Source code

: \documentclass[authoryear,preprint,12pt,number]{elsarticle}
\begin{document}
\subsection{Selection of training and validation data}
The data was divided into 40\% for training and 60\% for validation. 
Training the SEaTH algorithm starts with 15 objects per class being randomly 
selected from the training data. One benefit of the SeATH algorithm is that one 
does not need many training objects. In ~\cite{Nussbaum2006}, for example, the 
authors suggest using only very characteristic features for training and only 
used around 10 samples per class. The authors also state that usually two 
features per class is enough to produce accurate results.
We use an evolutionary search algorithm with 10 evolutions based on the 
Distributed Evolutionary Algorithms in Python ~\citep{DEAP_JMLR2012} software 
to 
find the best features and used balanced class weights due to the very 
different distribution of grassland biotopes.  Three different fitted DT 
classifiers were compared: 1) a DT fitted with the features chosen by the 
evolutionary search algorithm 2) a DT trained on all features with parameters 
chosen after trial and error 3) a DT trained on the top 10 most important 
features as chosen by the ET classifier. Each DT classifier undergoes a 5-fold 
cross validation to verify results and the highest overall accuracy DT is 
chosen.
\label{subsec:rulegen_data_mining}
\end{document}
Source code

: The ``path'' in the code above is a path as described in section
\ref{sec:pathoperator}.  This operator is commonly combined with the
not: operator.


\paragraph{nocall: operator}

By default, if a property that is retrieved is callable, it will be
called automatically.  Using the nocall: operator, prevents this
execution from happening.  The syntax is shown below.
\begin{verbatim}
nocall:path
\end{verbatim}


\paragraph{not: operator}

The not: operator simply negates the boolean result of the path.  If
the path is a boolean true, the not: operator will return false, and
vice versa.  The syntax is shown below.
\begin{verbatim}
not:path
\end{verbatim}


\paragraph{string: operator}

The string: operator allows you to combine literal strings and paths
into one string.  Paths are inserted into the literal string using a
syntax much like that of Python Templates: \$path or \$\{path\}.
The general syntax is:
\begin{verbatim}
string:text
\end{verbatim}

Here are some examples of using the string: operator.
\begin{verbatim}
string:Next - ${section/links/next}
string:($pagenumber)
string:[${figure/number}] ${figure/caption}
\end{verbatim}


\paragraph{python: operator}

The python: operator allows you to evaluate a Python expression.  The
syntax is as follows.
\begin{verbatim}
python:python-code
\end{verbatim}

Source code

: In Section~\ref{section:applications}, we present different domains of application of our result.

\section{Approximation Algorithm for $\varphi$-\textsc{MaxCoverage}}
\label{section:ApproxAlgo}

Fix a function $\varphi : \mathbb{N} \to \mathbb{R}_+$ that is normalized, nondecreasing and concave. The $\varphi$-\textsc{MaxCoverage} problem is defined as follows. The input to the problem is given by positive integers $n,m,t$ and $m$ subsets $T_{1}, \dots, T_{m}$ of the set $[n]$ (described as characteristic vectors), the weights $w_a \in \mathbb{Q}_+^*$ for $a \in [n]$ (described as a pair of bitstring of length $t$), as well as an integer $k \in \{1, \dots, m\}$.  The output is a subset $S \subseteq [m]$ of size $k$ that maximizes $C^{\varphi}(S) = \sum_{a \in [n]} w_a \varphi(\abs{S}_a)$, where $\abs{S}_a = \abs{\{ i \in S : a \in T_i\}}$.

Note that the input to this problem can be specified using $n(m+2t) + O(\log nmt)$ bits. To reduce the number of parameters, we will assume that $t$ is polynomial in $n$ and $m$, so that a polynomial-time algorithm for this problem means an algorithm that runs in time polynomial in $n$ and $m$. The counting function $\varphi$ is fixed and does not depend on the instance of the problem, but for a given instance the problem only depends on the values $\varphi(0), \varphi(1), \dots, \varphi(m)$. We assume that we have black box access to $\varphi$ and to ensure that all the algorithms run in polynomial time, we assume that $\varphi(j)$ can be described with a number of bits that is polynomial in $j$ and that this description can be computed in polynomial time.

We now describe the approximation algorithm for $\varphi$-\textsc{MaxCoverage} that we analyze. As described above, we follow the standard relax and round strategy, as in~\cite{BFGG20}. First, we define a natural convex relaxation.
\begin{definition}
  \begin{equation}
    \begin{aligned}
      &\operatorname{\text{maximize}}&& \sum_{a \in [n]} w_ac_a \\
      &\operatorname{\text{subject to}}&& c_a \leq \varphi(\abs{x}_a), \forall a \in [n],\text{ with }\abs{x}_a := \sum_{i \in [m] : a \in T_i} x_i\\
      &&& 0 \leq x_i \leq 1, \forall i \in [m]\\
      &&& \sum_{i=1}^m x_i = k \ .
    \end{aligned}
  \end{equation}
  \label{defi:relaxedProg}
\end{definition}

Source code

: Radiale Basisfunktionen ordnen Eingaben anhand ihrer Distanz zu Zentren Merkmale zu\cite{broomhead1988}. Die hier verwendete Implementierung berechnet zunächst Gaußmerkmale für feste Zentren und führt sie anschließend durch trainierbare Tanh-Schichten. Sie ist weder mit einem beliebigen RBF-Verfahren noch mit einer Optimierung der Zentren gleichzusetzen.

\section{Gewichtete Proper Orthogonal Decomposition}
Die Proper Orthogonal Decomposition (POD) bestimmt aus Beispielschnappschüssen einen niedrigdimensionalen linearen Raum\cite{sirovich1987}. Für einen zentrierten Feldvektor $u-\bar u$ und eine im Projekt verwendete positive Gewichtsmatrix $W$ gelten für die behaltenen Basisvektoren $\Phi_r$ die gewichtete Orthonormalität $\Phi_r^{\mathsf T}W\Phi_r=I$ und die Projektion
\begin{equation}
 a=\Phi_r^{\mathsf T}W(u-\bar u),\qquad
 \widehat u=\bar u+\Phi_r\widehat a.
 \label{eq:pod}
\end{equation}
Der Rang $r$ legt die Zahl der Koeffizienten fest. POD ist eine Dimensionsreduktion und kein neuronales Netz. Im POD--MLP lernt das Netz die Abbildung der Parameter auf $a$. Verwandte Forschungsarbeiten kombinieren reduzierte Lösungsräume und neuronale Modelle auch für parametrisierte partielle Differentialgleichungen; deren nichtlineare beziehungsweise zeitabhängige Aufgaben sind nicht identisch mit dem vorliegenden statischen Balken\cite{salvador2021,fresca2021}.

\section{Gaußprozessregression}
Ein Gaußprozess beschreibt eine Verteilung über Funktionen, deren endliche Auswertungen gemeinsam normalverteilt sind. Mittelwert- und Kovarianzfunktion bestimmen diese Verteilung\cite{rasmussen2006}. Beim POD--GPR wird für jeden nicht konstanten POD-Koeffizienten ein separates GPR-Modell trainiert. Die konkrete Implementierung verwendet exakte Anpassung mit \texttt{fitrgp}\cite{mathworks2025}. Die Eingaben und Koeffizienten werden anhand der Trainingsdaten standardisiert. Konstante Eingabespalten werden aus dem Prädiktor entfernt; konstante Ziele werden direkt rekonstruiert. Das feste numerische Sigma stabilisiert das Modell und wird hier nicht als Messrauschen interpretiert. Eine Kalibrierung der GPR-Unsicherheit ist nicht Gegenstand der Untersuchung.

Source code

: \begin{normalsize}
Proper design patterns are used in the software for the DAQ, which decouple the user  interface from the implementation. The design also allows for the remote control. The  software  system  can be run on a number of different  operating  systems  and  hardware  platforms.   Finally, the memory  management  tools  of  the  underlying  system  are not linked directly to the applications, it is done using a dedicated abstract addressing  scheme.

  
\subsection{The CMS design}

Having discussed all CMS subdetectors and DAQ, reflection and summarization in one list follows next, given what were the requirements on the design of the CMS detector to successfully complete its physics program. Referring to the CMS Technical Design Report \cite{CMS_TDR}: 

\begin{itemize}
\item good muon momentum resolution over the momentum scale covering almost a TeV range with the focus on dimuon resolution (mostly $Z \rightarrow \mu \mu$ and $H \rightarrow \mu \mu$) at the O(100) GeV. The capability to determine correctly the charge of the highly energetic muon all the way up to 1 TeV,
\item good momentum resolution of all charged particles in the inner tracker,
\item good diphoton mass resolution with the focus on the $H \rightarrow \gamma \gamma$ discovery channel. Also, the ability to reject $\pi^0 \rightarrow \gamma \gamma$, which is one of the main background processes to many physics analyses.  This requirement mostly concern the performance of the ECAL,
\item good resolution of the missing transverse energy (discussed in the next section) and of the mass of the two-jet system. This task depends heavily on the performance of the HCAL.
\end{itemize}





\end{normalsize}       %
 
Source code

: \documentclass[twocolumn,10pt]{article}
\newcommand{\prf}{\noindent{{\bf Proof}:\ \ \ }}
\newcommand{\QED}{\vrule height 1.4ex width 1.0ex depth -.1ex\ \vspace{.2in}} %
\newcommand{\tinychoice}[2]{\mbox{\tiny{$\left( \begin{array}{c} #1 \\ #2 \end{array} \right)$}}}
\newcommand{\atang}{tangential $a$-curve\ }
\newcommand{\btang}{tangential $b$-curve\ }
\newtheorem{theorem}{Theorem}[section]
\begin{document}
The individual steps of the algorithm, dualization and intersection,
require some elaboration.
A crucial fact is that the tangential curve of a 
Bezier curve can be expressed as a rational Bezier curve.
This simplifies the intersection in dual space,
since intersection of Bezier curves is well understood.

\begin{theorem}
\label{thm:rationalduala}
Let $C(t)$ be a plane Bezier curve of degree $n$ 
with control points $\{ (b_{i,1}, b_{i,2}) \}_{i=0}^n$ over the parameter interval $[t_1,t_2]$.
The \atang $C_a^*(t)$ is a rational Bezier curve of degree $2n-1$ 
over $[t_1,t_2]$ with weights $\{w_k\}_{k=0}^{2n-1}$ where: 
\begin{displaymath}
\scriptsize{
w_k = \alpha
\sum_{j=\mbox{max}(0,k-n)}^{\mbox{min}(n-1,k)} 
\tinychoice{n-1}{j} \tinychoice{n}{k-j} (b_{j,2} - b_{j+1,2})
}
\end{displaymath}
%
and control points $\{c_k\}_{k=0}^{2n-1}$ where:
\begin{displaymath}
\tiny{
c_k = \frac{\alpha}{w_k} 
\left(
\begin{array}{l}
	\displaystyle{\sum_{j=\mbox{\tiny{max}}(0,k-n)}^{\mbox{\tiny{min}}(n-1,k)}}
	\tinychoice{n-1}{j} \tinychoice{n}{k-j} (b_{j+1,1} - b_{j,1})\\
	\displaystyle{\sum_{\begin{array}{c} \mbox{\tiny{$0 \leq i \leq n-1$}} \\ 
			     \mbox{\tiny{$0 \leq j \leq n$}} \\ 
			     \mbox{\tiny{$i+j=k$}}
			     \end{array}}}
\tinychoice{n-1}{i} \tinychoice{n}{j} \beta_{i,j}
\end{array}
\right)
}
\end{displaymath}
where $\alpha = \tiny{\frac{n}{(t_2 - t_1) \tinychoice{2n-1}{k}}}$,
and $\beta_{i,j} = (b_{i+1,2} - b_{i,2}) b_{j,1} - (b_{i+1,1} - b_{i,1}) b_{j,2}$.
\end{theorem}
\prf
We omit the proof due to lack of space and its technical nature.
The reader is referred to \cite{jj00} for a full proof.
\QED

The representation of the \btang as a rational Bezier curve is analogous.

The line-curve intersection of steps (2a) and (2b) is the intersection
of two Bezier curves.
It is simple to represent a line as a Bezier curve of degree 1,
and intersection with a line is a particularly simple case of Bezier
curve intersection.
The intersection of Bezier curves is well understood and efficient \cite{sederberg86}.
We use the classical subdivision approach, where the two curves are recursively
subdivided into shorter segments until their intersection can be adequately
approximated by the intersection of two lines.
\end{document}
____________________
Task brief: The lines from the one containing "curve intersection." through the last line of the material above are to be copied exactly, both ends included.

Task answer:
curve intersection.
The intersection of Bezier curves is well understood and efficient \cite{sederberg86}.
We use the classical subdivision approach, where the two curves are recursively
subdivided into shorter segments until their intersection can be adequately
approximated by the intersection of two lines.
\end{document}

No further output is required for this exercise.